Persistence Issue in Widgets

I'm seeing some weird behavior around whether the ObjectStore truly persists data in the case of widgets.

In cases where the widget times-out, I'm seeing the key persisted, so that on opening next opening of the widget, the value is there.

However, when pressing the back-button, in nearly all cases, the key is not persisted, meaning the on next opening of the widget, the data isn't there.

I looked at the `onBack` handler and noticed that I was doing:

function onBack() {
Ui.popView(Ui.SLIDE_IMMEDIATE);
return true;
}


which looks normal to me.

On a whim, I changed the code to

function onBack() {
return false;
}


and suddenly persistence works in nearly all cases.


My question is: is this expected behavior? Why is the `onBack` handler affecting persistence at all? At the very least, shouldn't that be more related to `onStop`?

Thoughts here?
  • Yes, but these 'threads' all execute serially. Provided you properly maintain the state of the application in these 'threads', there should be no problem.
  • Yep, the 'provided you maintain state' correctly is the rub.

    Atomic testing of variables isn't really the issue I generally see, more like callbacks changing views in response to an action, and that being subject to subtle timing issues (if timer callback1 hits first we end up on ViewA, but if callback2 hits, we end up on ViewB. Race-like, but maybe not a true race...

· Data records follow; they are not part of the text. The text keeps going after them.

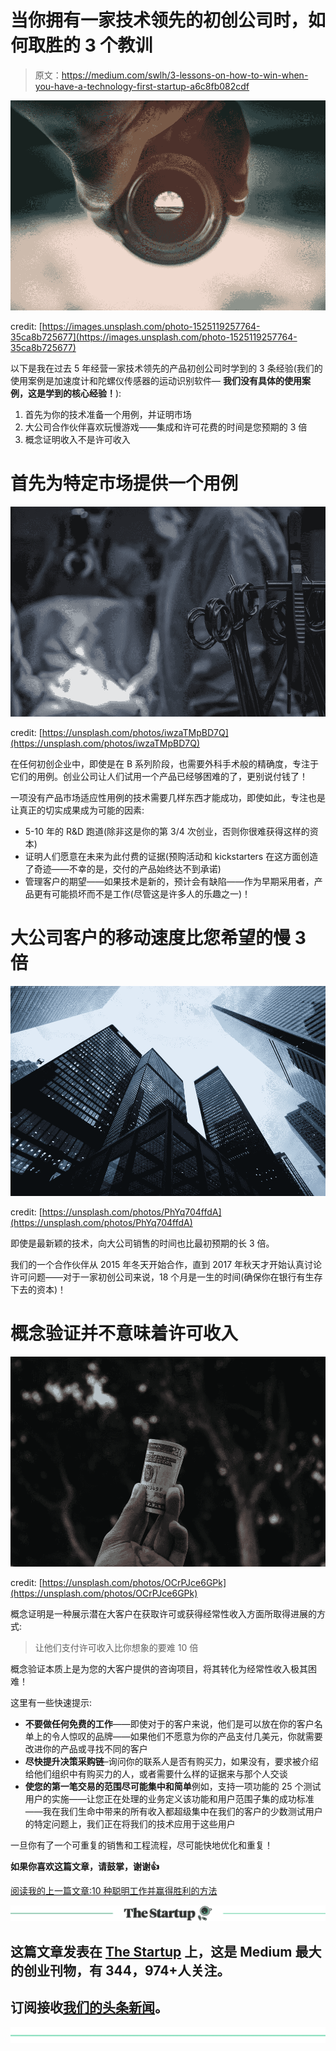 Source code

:# 当你拥有一家技术领先的初创公司时，如何取胜的 3 个教训

> 原文：<https://medium.com/swlh/3-lessons-on-how-to-win-when-you-have-a-technology-first-startup-a6c8fb082cdf>

![](img/60c6f74c5bda76c622d7c275754823c9.png)

credit: [https://images.unsplash.com/photo-1525119257764-35ca8b725677](https://images.unsplash.com/photo-1525119257764-35ca8b725677)

以下是我在过去 5 年经营一家技术领先的产品初创公司时学到的 3 条经验(我们的使用案例是加速度计和陀螺仪传感器的运动识别软件— **我们没有具体的使用案例，这是学到的核心经验！**):

1.  首先为你的技术准备一个用例，并证明市场
2.  大公司合作伙伴喜欢玩慢游戏——集成和许可花费的时间是您预期的 3 倍
3.  概念证明收入不是许可收入

# 首先为特定市场提供一个用例

![](img/239298edd7da5d3ab8e767554410649f.png)

credit: [https://unsplash.com/photos/iwzaTMpBD7Q](https://unsplash.com/photos/iwzaTMpBD7Q)

在任何初创企业中，即使是在 B 系列阶段，也需要外科手术般的精确度，专注于它们的用例。创业公司让人们试用一个产品已经够困难的了，更别说付钱了！

一项没有产品市场适应性用例的技术需要几样东西才能成功，即使如此，专注也是让真正的切实成果成为可能的因素:

*   5-10 年的 R&D 跑道(除非这是你的第 3/4 次创业，否则你很难获得这样的资本)
*   证明人们愿意在未来为此付费的证据(预购活动和 kickstarters 在这方面创造了奇迹——不幸的是，交付的产品始终达不到承诺)
*   管理客户的期望——如果技术是新的，预计会有缺陷——作为早期采用者，产品更有可能损坏而不是工作(尽管这是许多人的乐趣之一)！

# 大公司客户的移动速度比您希望的慢 3 倍

![](img/3eeaabd3ad1bd30ac38bf451f907eae7.png)

credit: [https://unsplash.com/photos/PhYq704ffdA](https://unsplash.com/photos/PhYq704ffdA)

即使是最新颖的技术，向大公司销售的时间也比最初预期的长 3 倍。

我们的一个合作伙伴从 2015 年冬天开始合作，直到 2017 年秋天才开始认真讨论许可问题——对于一家初创公司来说，18 个月是一生的时间(确保你在银行有生存下去的资本)！

# 概念验证并不意味着许可收入

![](img/4f5838726cc054bfd069d9f4de964ebc.png)

credit: [https://unsplash.com/photos/OCrPJce6GPk](https://unsplash.com/photos/OCrPJce6GPk)

概念证明是一种展示潜在大客户在获取许可或获得经常性收入方面所取得进展的方式:

> 让他们支付许可收入比你想象的要难 10 倍

概念验证本质上是为您的大客户提供的咨询项目，将其转化为经常性收入极其困难！

这里有一些快速提示:

*   **不要做任何免费的工作**——即使对于的客户来说，他们是可以放在你的客户名单上的令人惊叹的品牌——如果他们不愿意为你的产品支付几美元，你就需要改进你的产品或寻找不同的客户
*   **尽快提升决策采购链**–询问你的联系人是否有购买力，如果没有，要求被介绍给他们组织中有购买力的人，或者需要什么样的证据来与那个人交谈
*   **使您的第一笔交易的范围尽可能集中和简单**例如，支持一项功能的 25 个测试用户的实施——让您正在处理的业务定义该功能和用户范围子集的成功标准——我在我们生命中带来的所有收入都超级集中在我们的客户的少数测试用户的特定问题上，我们正在将我们的技术应用于这些用户

一旦你有了一个可重复的销售和工程流程，尽可能快地优化和重复！

**如果你喜欢这篇文章，请鼓掌，谢谢👍**

[阅读我的上一篇文章:10 种聪明工作并赢得胜利的方法](/swlh/10-ways-to-work-smart-and-win-bd2a3d927b71)

[![](img/308a8d84fb9b2fab43d66c117fcc4bb4.png)](https://medium.com/swlh)

## 这篇文章发表在 [The Startup](https://medium.com/swlh) 上，这是 Medium 最大的创业刊物，有 344，974+人关注。

## 订阅接收[我们的头条新闻](http://growthsupply.com/the-startup-newsletter/)。

[![](img/b0164736ea17a63403e660de5dedf91a.png)](https://medium.com/swlh) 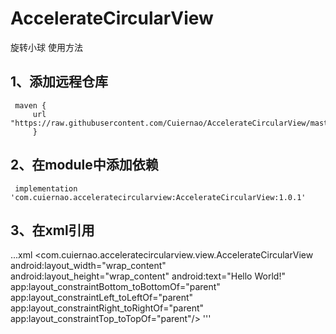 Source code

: # AccelerateCircularView
旋转小球
使用方法


## 1、添加远程仓库
     maven { 
         url "https://raw.githubusercontent.com/Cuiernao/AccelerateCircularView/master" 
         }
     
     
     
## 2、在module中添加依赖

     implementation 'com.cuiernao.acceleratecircularview:AccelerateCircularView:1.0.1'
     
## 3、在xml引用
...xml
<com.cuiernao.acceleratecircularview.view.AccelerateCircularView
            android:layout_width="wrap_content"
            android:layout_height="wrap_content"
            android:text="Hello World!"
            app:layout_constraintBottom_toBottomOf="parent"
            app:layout_constraintLeft_toLeftOf="parent"
            app:layout_constraintRight_toRightOf="parent"
            app:layout_constraintTop_toTopOf="parent"/>
'''
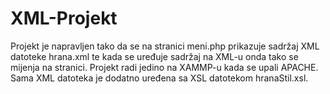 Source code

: # XML-Projekt

Projekt je napravljen tako da se na stranici meni.php prikazuje sadržaj XML datoteke hrana.xml te kada se uređuje sadržaj na XML-u onda tako se mijenja 
na stranici. Projekt radi jedino na XAMMP-u kada se upali APACHE. Sama XML datoteka je dodatno uređena sa XSL datotekom hranaStil.xsl.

    I've settled on a core signaling system (similar to Python's 'blinker' library), which has helped in this regard. 'Threads' can emit signals to declare that something has occurred, and then other threads can subscribe to them. This has made the state-machine a bit easier to understand, so some of these issues have gone away. A few persist, like the one described in the first post on this thread...
  • Okay I figured the issue I was running in to; and as expected it was completely my fault :-)

    The core problem was that, switchToView() was being call from a MainMenuInputDelegate, which was replacing the view at the Menu-view level, not the previous HomeView-level.

    The confusion for me was thinking that switchToView was clearing view stack and then pushing a new view; what it's really doing (AFAICT) is just replacing the top of the stack (which makes complete sense). So the solution was to popView() before performing the switchToView().